It’s an interesting concept, an interesting title, that we are water. For water is many things, and often conflicting ones at that: powerful but often uncontainable; clear but sometimes murky; resilient as a liquid but able to shatter as a solid.I’m intrigued by the analogy, but not surprised.
Wally Lamb does a magnificent job of portraying characters who embody every quality I can think of as pertaining to water. I began his novel with fervor, enjoying it more than She’s Come Undone and I Know This Much Is True. But, halfway through I bogged down, holding a great resentment toward Annie Oh: the wife, mother and soon to be bride again.
She was everything I disdain: selfish, abusive, secretive, lost.

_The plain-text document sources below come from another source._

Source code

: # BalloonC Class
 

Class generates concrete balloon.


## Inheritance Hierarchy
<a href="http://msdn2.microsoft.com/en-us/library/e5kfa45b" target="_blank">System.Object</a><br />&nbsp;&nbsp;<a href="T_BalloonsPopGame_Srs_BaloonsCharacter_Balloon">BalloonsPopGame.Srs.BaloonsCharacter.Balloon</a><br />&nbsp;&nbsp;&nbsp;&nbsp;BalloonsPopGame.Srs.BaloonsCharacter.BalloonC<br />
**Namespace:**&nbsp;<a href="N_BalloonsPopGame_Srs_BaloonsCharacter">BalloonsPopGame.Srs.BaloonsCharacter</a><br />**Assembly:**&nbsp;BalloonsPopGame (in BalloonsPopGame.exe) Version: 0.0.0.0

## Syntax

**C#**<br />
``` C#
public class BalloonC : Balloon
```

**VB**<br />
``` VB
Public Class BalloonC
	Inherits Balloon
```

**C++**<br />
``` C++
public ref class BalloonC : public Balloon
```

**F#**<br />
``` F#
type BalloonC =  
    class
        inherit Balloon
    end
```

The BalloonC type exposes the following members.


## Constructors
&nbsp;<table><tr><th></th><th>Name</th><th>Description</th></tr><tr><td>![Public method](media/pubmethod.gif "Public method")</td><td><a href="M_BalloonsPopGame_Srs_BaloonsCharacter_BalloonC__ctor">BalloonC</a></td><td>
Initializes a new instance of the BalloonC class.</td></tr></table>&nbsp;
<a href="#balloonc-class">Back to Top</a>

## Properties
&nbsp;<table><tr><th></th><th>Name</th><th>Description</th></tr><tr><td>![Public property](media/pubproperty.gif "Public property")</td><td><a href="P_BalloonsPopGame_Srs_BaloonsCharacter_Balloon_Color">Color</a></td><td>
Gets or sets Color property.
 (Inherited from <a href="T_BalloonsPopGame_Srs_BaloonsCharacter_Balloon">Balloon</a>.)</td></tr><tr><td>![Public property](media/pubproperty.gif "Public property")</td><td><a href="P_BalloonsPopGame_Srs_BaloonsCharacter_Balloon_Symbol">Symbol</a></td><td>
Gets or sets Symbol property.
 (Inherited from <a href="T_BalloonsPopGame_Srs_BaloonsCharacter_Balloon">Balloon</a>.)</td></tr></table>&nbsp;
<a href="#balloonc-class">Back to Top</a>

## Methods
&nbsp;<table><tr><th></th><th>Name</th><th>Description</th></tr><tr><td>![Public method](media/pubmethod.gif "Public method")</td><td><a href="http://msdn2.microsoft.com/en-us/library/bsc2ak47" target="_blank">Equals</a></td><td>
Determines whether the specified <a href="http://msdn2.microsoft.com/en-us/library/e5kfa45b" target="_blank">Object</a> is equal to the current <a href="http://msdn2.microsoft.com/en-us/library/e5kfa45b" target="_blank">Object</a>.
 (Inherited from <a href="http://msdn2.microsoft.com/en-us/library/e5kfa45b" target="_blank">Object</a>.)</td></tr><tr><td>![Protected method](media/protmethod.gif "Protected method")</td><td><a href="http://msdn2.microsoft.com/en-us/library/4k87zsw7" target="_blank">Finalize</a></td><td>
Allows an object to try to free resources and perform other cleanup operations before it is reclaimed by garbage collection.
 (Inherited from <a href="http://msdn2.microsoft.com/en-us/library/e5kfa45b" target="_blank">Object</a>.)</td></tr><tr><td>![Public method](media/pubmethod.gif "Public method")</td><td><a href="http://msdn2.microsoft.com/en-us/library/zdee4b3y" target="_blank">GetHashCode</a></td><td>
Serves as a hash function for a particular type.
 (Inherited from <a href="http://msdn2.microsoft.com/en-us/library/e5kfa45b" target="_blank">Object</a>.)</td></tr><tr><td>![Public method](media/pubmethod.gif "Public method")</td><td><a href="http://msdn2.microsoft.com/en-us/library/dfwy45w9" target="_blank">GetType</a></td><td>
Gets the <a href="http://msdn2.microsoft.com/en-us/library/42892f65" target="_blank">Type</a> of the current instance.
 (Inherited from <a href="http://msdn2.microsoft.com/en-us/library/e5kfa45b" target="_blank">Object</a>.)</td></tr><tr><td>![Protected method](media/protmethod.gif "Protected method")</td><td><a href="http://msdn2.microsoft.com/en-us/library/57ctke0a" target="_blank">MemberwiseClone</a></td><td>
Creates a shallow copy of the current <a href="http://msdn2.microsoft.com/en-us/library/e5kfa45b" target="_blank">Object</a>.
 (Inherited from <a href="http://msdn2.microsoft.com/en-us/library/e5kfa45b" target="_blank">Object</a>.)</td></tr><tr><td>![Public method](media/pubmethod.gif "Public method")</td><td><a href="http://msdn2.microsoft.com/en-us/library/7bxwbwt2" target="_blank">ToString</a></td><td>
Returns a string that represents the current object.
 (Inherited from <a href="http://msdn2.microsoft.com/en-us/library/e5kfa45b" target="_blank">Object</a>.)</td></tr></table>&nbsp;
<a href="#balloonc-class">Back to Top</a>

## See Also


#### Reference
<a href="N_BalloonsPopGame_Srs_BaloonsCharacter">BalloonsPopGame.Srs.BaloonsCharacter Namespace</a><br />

I almost abandoned the book, and yet, I’m glad I reached the conclusion where if the reasons as to her behavior aren’t necessarily justified, they are explained. And who am I to judge what her circumstances have made her become? We are each ultimately responsible for the person we evolve into, and some are apparently unable to overcome the wounds of their youth.
I liked the way Lamb explored the dynamics of family, the way he took time to give us each character’s point of view, and the dialogue which was spot on. It is a beautifully written book which looks at the sorrows we often endure and how we cope with them.
Thanks to TLC Book Tours for the opportunity to review this novel.